**Data for analysis**
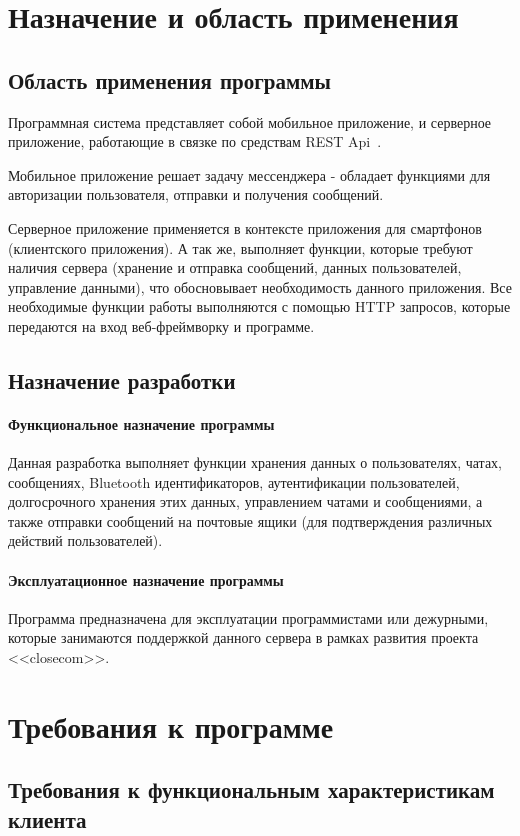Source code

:\documentclass[explnote]{espd}
\begin{document}
\section{Назначение и область применения}
\subsection{Область применения программы}
Программная система представляет собой мобильное приложение, и серверное приложение, работающие в связке по средствам REST Api~\cite{rest}.

Мобильное приложение решает задачу мессенджера - обладает функциями для авторизации пользователя, отправки и получения сообщений.

Серверное приложение применяется в контексте приложения для смартфонов (клиентского приложения). А так же, выполняет функции, которые требуют наличия сервера (хранение и отправка сообщений, данных пользователей, управление данными), что обосновывает необходимость данного приложения. Все необходимые функции работы выполняются с помощью HTTP запросов, которые передаются на вход веб-фреймворку и программе.

\subsection{Назначение разработки}
\paragraph{Функциональное назначение программы}
Данная разработка выполняет функции хранения данных о пользователях, чатах, сообщениях, Bluetooth идентификаторов, аутентификации пользователей, долгосрочного хранения этих данных, управлением чатами и сообщениями, а также отправки сообщений на почтовые ящики (для подтверждения различных действий пользователей).

\paragraph{Эксплуатационное назначение программы}
Программа предназначена для эксплуатации программистами или дежурными, которые занимаются поддержкой данного сервера в рамках развития проекта <<closecom>>.

\section{Требования к программе}
\subsection{Требования к функциональным характеристикам клиента}
\end{document}
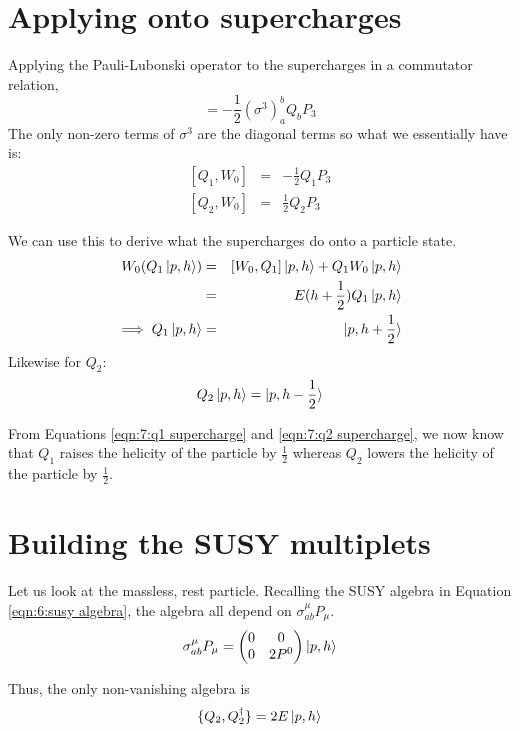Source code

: \section{Applying onto supercharges}
\label{ch:7:applying onto supercharges}
Applying the Pauli-Lubonski operator to the supercharges in a commutator relation,
\begin{equation}
    [Q_a, W^0] = - \frac{1}{2} (\sigma^3)^b_a Q_b P_3
\end{equation}
The only non-zero terms of $\sigma^3$ are the diagonal terms so what we essentially have is:
\begin{eqnarray}
    \left[ Q_1, W_0\right] &=& - \frac{1}{2}Q_1 P_3 \\
    \left[ Q_2, W_0\right] &=& \frac{1}{2}Q_2 P_3
\end{eqnarray}  

We can use this to derive what the supercharges do onto a particle state.
\begin{eqnarray}
    W_0(Q_1\ket{p, h}) &=& [W_0, Q_1] \ket{p,h} + Q_1W_0\ket{p,h} \nonext
    &=& E(h+\frac{1}{2}) Q_1 \ket{p,h} \nonext
    \implies Q_1 \ket{p,h} &=& \ket{p, h+\frac{1}{2}}
    \label{eqn:7:q1 supercharge}
\end{eqnarray}
Likewise for $Q_2$:
\begin{equation}
    Q_2 \ket{p,h} = \ket{p, h-\frac{1}{2}}
    \label{eqn:7:q2 supercharge}
\end{equation}

From Equations \ref{eqn:7:q1 supercharge} and \ref{eqn:7:q2 supercharge}, we now know that $Q_1$ raises the helicity of the particle by $\frac{1}{2}$ whereas $Q_2$ lowers the helicity of the particle by $\frac{1}{2}$.

\section{Building the SUSY multiplets}
Let us look at the massless, rest particle. Recalling the SUSY algebra in Equation \ref{eqn:6:susy algebra}, the algebra all depend on $\sigma^\mu_{ab}P_\mu$.
\begin{equation}
    \sigma^\mu_{ab} P_\mu =
    \begin{pmatrix}
        0 & 0 \\ 0 & 2P^0
    \end{pmatrix} \ket{p,h}
\end{equation}

Thus, the only non-vanishing algebra is
\begin{equation}
    \{Q_2, Q_2^\dagger\} = 2 E \ket{p,h}
\end{equation}

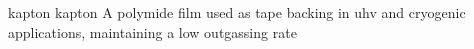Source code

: \newglsXterm%
{kapton}%
{kapton}%
{A polymide film used as tape backing in \gls{uhv} and cryogenic applications, maintaining a low outgassing rate}%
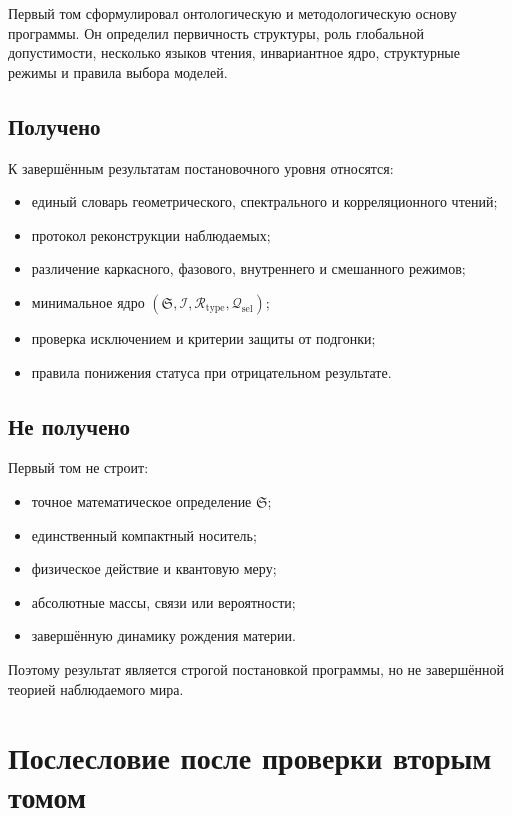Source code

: Первый том сформулировал онтологическую и методологическую основу программы.
Он определил первичность структуры, роль глобальной допустимости, несколько
языков чтения, инвариантное ядро, структурные режимы и правила выбора моделей.

\section{Получено}

К завершённым результатам постановочного уровня относятся:
\begin{itemize}
 \item единый словарь геометрического, спектрального и корреляционного чтений;
 \item протокол реконструкции наблюдаемых;
 \item различение каркасного, фазового, внутреннего и смешанного режимов;
 \item минимальное ядро
       $(\mathfrak S,\mathcal I,\mathcal R_{\mathrm{type}},
       \mathcal Q_{\mathrm{sel}})$;
 \item проверка исключением и критерии защиты от подгонки;
 \item правила понижения статуса при отрицательном результате.
\end{itemize}

\section{Не получено}

Первый том не строит:
\begin{itemize}
 \item точное математическое определение $\mathfrak S$;
 \item единственный компактный носитель;
 \item физическое действие и квантовую меру;
 \item абсолютные массы, связи или вероятности;
 \item завершённую динамику рождения материи.
\end{itemize}

Поэтому результат является строгой постановкой программы, но не завершённой
теорией наблюдаемого мира.

\chapter{Послесловие после проверки вторым томом}

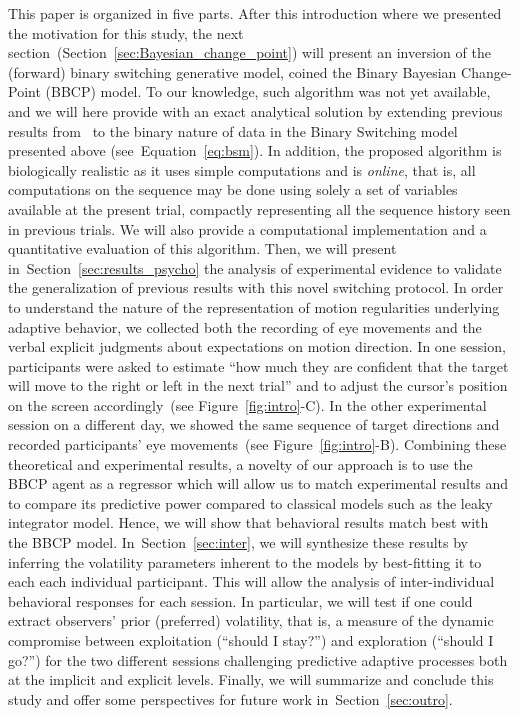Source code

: \documentclass[10pt,letterpaper]{article}
\newcommand{\citet}[1]{\cite{#1}}
\newcommand{\seeFig}[1]{Figure~\ref{fig:#1}}
\newcommand{\seeEq}[1]{Equation~\ref{eq:#1}}
\newcommand{\seeSec}[1]{Section~\ref{sec:#1}}
\begin{document}
This paper is organized in five parts.
After this introduction where we presented the motivation for this study,
the next section~(\seeSec{Bayesian_change_point}) will present
an inversion of the (forward) binary switching generative model,
coined the Binary Bayesian Change-Point (BBCP) model.
To our knowledge, such algorithm was not yet available, and
we will here provide with an exact analytical solution
by extending previous results from~\citet{AdamsMackay2007}
to the binary nature of data in the Binary Switching model presented above (see~\seeEq{bsm}).
In addition, the proposed algorithm is biologically realistic
as it uses simple computations and is \emph{online},
that is, all computations on the sequence may be done
using solely a set of variables available at the present trial,
compactly representing all the sequence history seen in previous trials.
We will also provide a computational implementation
and a quantitative evaluation of this algorithm.
Then, we will present in~\seeSec{results_psycho} the analysis of experimental evidence
to validate the generalization of previous results %
with this novel switching protocol.
In order to understand the nature of
the representation of motion regularities underlying adaptive behavior,
we collected both
the recording of eye movements
and the verbal explicit judgments about expectations on motion direction.
In one session, participants were asked to estimate
``how much they are confident that
the target will move to the right or left in the next trial'' and
to adjust the cursor's position on the screen accordingly~(see \seeFig{intro}-C).
In the other experimental session on a different day,
we showed the same sequence of target directions and
recorded participants' eye movements~(see \seeFig{intro}-B).
Combining these theoretical and experimental results,
a novelty of our approach is to use the BBCP agent as a regressor
which will allow us to match experimental results
and to compare its predictive power compared to classical models such as the leaky integrator model.
Hence, we will show that behavioral results match best with the BBCP model.
In~\seeSec{inter}, we will synthesize these results
by inferring the volatility parameters inherent to the models
by best-fitting it to each each individual participant.
This will allow the analysis of inter-individual behavioral responses for each session.
In particular, we will test if one could extract observers' prior (preferred) volatility,
that is, a measure of the dynamic compromise between
exploitation (``should I stay?'') and exploration (``should I go?'')
for the two different sessions challenging predictive adaptive processes
both at the implicit and explicit levels.
Finally, we will summarize and conclude this study and
offer some perspectives for future work in~\seeSec{outro}.
%
\end{document}
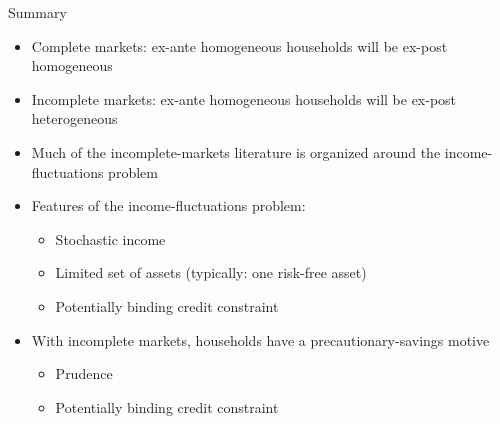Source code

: \documentclass[9pt]{beamer}
\newcommand{\bit}{\begin{itemize}}
\newcommand{\eit}{\end{itemize}}
\newcommand{\ben}{\begin{enumerate}}
\newcommand{\een}{\end{enumerate}}
\begin{document}
\begin{frame}{Summary}

\bit
\setlength\itemsep{1.5em}

\item Complete markets: ex-ante homogeneous households will be ex-post homogeneous

\item Incomplete markets: ex-ante homogeneous households will be ex-post heterogeneous

\item Much of the incomplete-markets literature is organized around the income-fluctuations problem

\item Features of the income-fluctuations problem:
\bit
	\item Stochastic income
	\item Limited set of assets (typically: one risk-free asset)
	\item Potentially binding credit constraint
\eit

\item With incomplete markets, households have a precautionary-savings motive
\bit
	\item Prudence
	
	\item Potentially binding credit constraint
\eit


\eit


\end{frame}


%
%
%
%
%
%
%
%
%
%
%
%
\end{document}
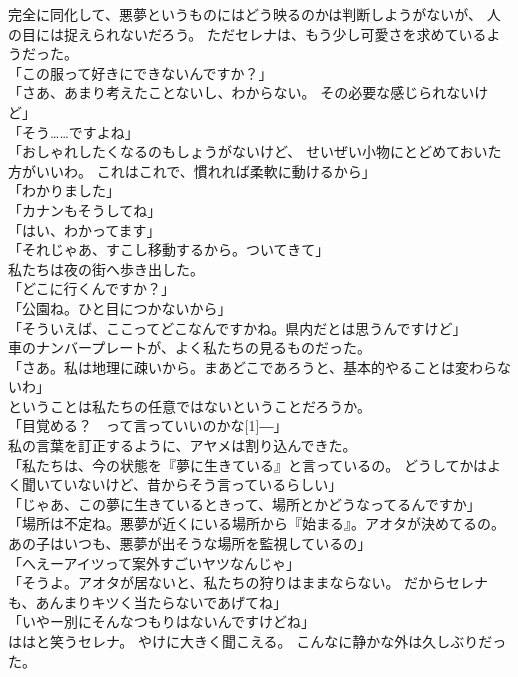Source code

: \documentclass[../IHMain]{subfiles}
\begin{document}
完全に同化して、悪夢というものにはどう映るのかは判断しようがないが、
人の目には捉えられないだろう。
ただセレナは、もう少し可愛さを求めているようだった。\\
「この服って好きにできないんですか？」\\
「さあ、あまり考えたことないし、わからない。
その必要な感じられないけど」\\
「そう……ですよね」\\
「おしゃれしたくなるのもしょうがないけど、
せいぜい小物にとどめておいた方がいいわ。
これはこれで、慣れれば柔軟に動けるから」\\
「わかりました」\\
「カナンもそうしてね」\\
「はい、わかってます」\\
「それじゃあ、すこし移動するから。ついてきて」\\
私たちは夜の街へ歩き出した。\\
「どこに行くんですか？」\\
「公園ね。ひと目につかないから」\\
「そういえば、ここってどこなんですかね。県内だとは思うんですけど」\\
車のナンバープレートが、よく私たちの見るものだった。\\
「さあ。私は地理に疎いから。まあどこであろうと、基本的やることは変わらないわ」\\
ということは私たちの任意ではないということだろうか。\\
「目覚める？　って言っていいのかな\scalebox{3}[1]{―}」\\
私の言葉を訂正するように、アヤメは割り込んできた。\\
「私たちは、今の状態を『夢に生きている』と言っているの。
どうしてかはよく聞いていないけど、昔からそう言っているらしい」\\
「じゃあ、この夢に生きているときって、場所とかどうなってるんですか」\\
「場所は不定ね。悪夢が近くにいる場所から『始まる』。アオタが決めてるの。
あの子はいつも、悪夢が出そうな場所を監視しているの」\\
「へえーアイツって案外すごいヤツなんじゃ」\\
「そうよ。アオタが居ないと、私たちの狩りはままならない。
だからセレナも、あんまりキツく当たらないであげてね」\\
「いやー別にそんなつもりはないんですけどね」\\
ははと笑うセレナ。
やけに大きく聞こえる。
こんなに静かな外は久しぶりだった。
\end{document}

**Problem details**
Your answer must consist of every line in the listing that contains "markets".

**Result of this exercise**
\item Complete markets: ex-ante homogeneous households will be ex-post homogeneous
\item Incomplete markets: ex-ante homogeneous households will be ex-post heterogeneous
\item Much of the incomplete-markets literature is organized around the income-fluctuations problem
\item With incomplete markets, households have a precautionary-savings motive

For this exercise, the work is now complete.